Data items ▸
-- Opening Marker --

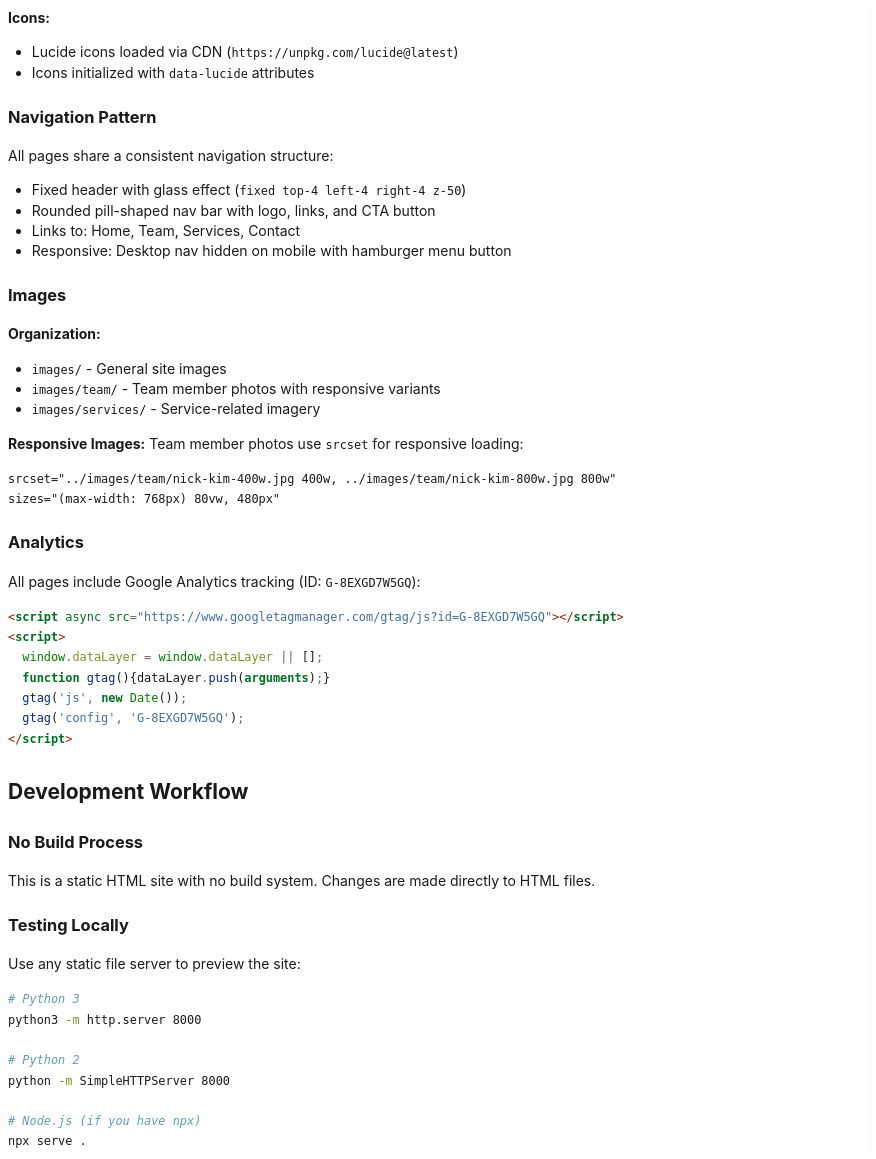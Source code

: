 **Icons:**
- Lucide icons loaded via CDN (`https://unpkg.com/lucide@latest`)
- Icons initialized with `data-lucide` attributes

### Navigation Pattern

All pages share a consistent navigation structure:
- Fixed header with glass effect (`fixed top-4 left-4 right-4 z-50`)
- Rounded pill-shaped nav bar with logo, links, and CTA button
- Links to: Home, Team, Services, Contact
- Responsive: Desktop nav hidden on mobile with hamburger menu button

### Images

**Organization:**
- `images/` - General site images
- `images/team/` - Team member photos with responsive variants
- `images/services/` - Service-related imagery

**Responsive Images:**
Team member photos use `srcset` for responsive loading:
```html
srcset="../images/team/nick-kim-400w.jpg 400w, ../images/team/nick-kim-800w.jpg 800w"
sizes="(max-width: 768px) 80vw, 480px"
```

### Analytics

All pages include Google Analytics tracking (ID: `G-8EXGD7W5GQ`):
```html
<script async src="https://www.googletagmanager.com/gtag/js?id=G-8EXGD7W5GQ"></script>
<script>
  window.dataLayer = window.dataLayer || [];
  function gtag(){dataLayer.push(arguments);}
  gtag('js', new Date());
  gtag('config', 'G-8EXGD7W5GQ');
</script>
```

## Development Workflow

### No Build Process

This is a static HTML site with no build system. Changes are made directly to HTML files.

### Testing Locally

Use any static file server to preview the site:
```bash
# Python 3
python3 -m http.server 8000

# Python 2
python -m SimpleHTTPServer 8000

# Node.js (if you have npx)
npx serve .
```
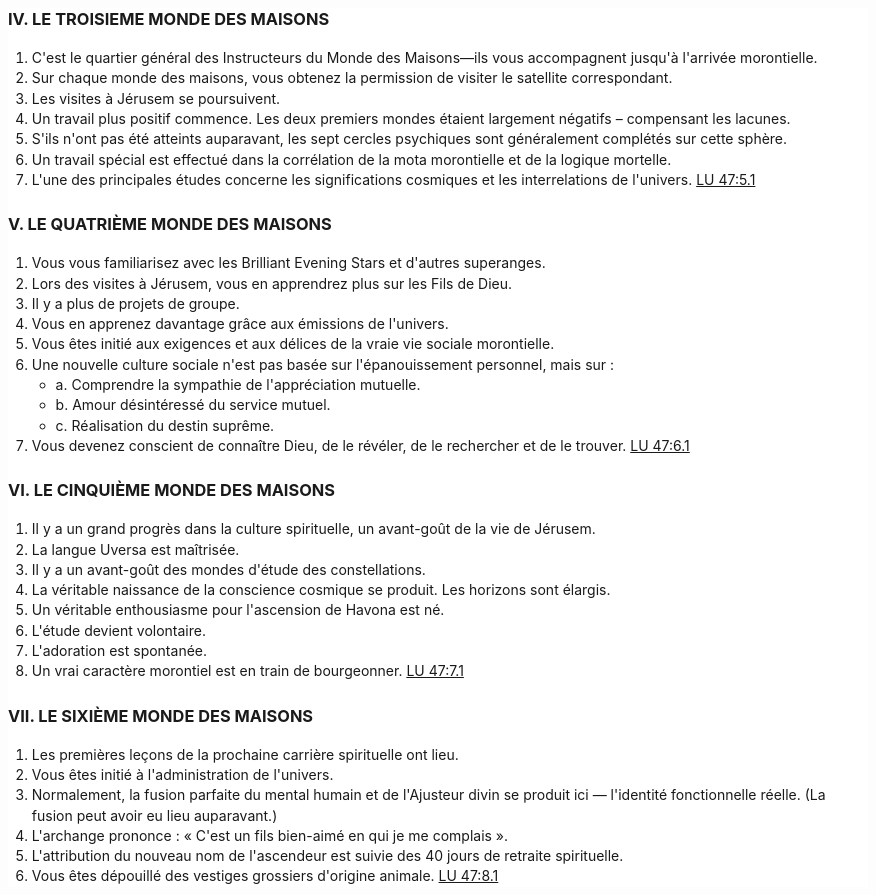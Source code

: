 ### IV. LE TROISIEME MONDE DES MAISONS

1. C'est le quartier général des Instructeurs du Monde des Maisons—ils vous accompagnent jusqu'à l'arrivée morontielle.
2. Sur chaque monde des maisons, vous obtenez la permission de visiter le satellite correspondant.
3. Les visites à Jérusem se poursuivent.
4. Un travail plus positif commence. Les deux premiers mondes étaient largement négatifs – compensant les lacunes.
5. S'ils n'ont pas été atteints auparavant, les sept cercles psychiques sont généralement complétés sur cette sphère.
6. Un travail spécial est effectué dans la corrélation de la mota morontielle et de la logique mortelle.
7. L'une des principales études concerne les significations cosmiques et les interrelations de l'univers. <a id="s285_106"></a>[LU 47:5.1](/fr/The_Urantia_Book/47#p5_1)

### V. LE QUATRIÈME MONDE DES MAISONS

1. Vous vous familiarisez avec les Brilliant Evening Stars et d'autres superanges.
2. Lors des visites à Jérusem, vous en apprendrez plus sur les Fils de Dieu.
3. Il y a plus de projets de groupe.
4. Vous en apprenez davantage grâce aux émissions de l'univers.
5. Vous êtes initié aux exigences et aux délices de la vraie vie sociale morontielle.
6. Une nouvelle culture sociale n'est pas basée sur l'épanouissement personnel, mais sur :
	- a. Comprendre la sympathie de l'appréciation mutuelle.
	- b. Amour désintéressé du service mutuel.
	- c. Réalisation du destin suprême.
7. Vous devenez conscient de connaître Dieu, de le révéler, de le rechercher et de le trouver. <a id="s298_95"></a>[LU 47:6.1](/fr/The_Urantia_Book/47#p6_1)

### VI. LE CINQUIÈME MONDE DES MAISONS

1. Il y a un grand progrès dans la culture spirituelle, un avant-goût de la vie de Jérusem.
2. La langue Uversa est maîtrisée.
3. Il y a un avant-goût des mondes d'étude des constellations.
4. La véritable naissance de la conscience cosmique se produit. Les horizons sont élargis.
5. Un véritable enthousiasme pour l'ascension de Havona est né.
6. L'étude devient volontaire.
7. L'adoration est spontanée.
8. Un vrai caractère morontiel est en train de bourgeonner. <a id="s309_60"></a>[LU 47:7.1](/fr/The_Urantia_Book/47#p7_1)

### VII. LE SIXIÈME MONDE DES MAISONS

1. Les premières leçons de la prochaine carrière spirituelle ont lieu.
2. Vous êtes initié à l'administration de l'univers.
3. Normalement, la fusion parfaite du mental humain et de l'Ajusteur divin se produit ici — l'identité fonctionnelle réelle. (La fusion peut avoir eu lieu auparavant.)
4. L'archange prononce : « C'est un fils bien-aimé en qui je me complais ».
5. L'attribution du nouveau nom de l'ascendeur est suivie des 40 jours de retraite spirituelle.
6. Vous êtes dépouillé des vestiges grossiers d'origine animale. <a id="s318_65"></a>[LU 47:8.1](/fr/The_Urantia_Book/47#p8_1)

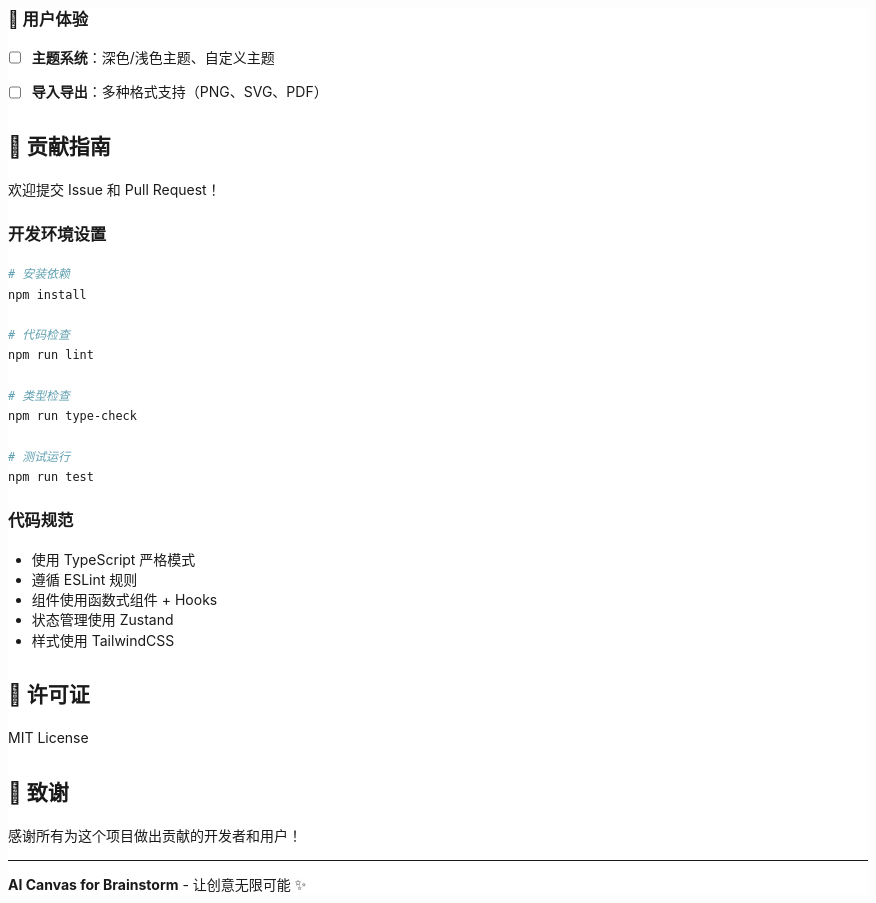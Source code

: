 ### 🎨 用户体验
- [ ] **主题系统**：深色/浅色主题、自定义主题
- [ ] **导入导出**：多种格式支持（PNG、SVG、PDF）


## 🤝 贡献指南

欢迎提交 Issue 和 Pull Request！

### 开发环境设置
```bash
# 安装依赖
npm install

# 代码检查
npm run lint

# 类型检查
npm run type-check

# 测试运行
npm run test
```

### 代码规范
- 使用 TypeScript 严格模式
- 遵循 ESLint 规则
- 组件使用函数式组件 + Hooks
- 状态管理使用 Zustand
- 样式使用 TailwindCSS

## 📄 许可证

MIT License

## 🙏 致谢

感谢所有为这个项目做出贡献的开发者和用户！

---

**AI Canvas for Brainstorm** - 让创意无限可能 ✨
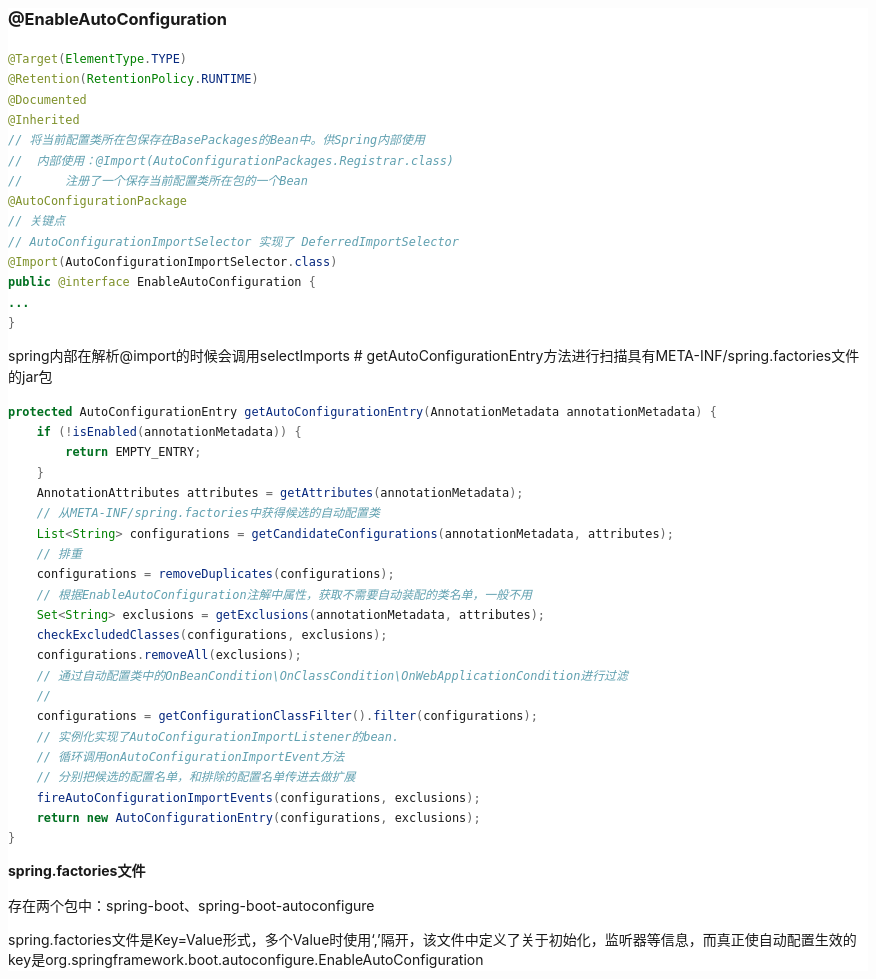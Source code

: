 ### @EnableAutoConfiguration

```java
@Target(ElementType.TYPE)
@Retention(RetentionPolicy.RUNTIME)
@Documented
@Inherited
// 将当前配置类所在包保存在BasePackages的Bean中。供Spring内部使用
//	内部使用：@Import(AutoConfigurationPackages.Registrar.class)
//		注册了一个保存当前配置类所在包的一个Bean
@AutoConfigurationPackage
// 关键点
// AutoConfigurationImportSelector 实现了 DeferredImportSelector
@Import(AutoConfigurationImportSelector.class)
public @interface EnableAutoConfiguration {
...
}
```

spring内部在解析@import的时候会调用selectImports # getAutoConfigurationEntry方法进行扫描具有META-INF/spring.factories文件的jar包

```java
protected AutoConfigurationEntry getAutoConfigurationEntry(AnnotationMetadata annotationMetadata) {
	if (!isEnabled(annotationMetadata)) {
		return EMPTY_ENTRY;
	}
	AnnotationAttributes attributes = getAttributes(annotationMetadata);
    // 从META‐INF/spring.factories中获得候选的自动配置类
	List<String> configurations = getCandidateConfigurations(annotationMetadata, attributes);
    // 排重
	configurations = removeDuplicates(configurations);
    // 根据EnableAutoConfiguration注解中属性，获取不需要自动装配的类名单，一般不用
	Set<String> exclusions = getExclusions(annotationMetadata, attributes);
	checkExcludedClasses(configurations, exclusions);
	configurations.removeAll(exclusions);
    // 通过自动配置类中的OnBeanCondition\OnClassCondition\OnWebApplicationCondition进行过滤
    // 
	configurations = getConfigurationClassFilter().filter(configurations);
    // 实例化实现了AutoConfigurationImportListener的bean.
    // 循环调用onAutoConfigurationImportEvent方法
    // 分别把候选的配置名单，和排除的配置名单传进去做扩展
	fireAutoConfigurationImportEvents(configurations, exclusions);
	return new AutoConfigurationEntry(configurations, exclusions);
}
```

**spring.factories文件**

存在两个包中：spring-boot、spring-boot-autoconfigure

spring.factories文件是Key=Value形式，多个Value时使用‘,’隔开，该文件中定义了关于初始化，监听器等信息，而真正使自动配置生效的key是org.springframework.boot.autoconfigure.EnableAutoConfiguration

-- Closing Marker --

WHAT IS REQUIRED ▸ With the pictures left out, restate word for word every line of the data above, from the first down to the line that contains "### Analytics".

TASK OUTPUT ▸
Source code

: **Icons:**
- Lucide icons loaded via CDN (`https://unpkg.com/lucide@latest`)
- Icons initialized with `data-lucide` attributes

### Navigation Pattern

All pages share a consistent navigation structure:
- Fixed header with glass effect (`fixed top-4 left-4 right-4 z-50`)
- Rounded pill-shaped nav bar with logo, links, and CTA button
- Links to: Home, Team, Services, Contact
- Responsive: Desktop nav hidden on mobile with hamburger menu button

### Images

**Organization:**
- `images/` - General site images
- `images/team/` - Team member photos with responsive variants
- `images/services/` - Service-related imagery

**Responsive Images:**
Team member photos use `srcset` for responsive loading:
```html
srcset="../images/team/nick-kim-400w.jpg 400w, ../images/team/nick-kim-800w.jpg 800w"
sizes="(max-width: 768px) 80vw, 480px"
```

### Analytics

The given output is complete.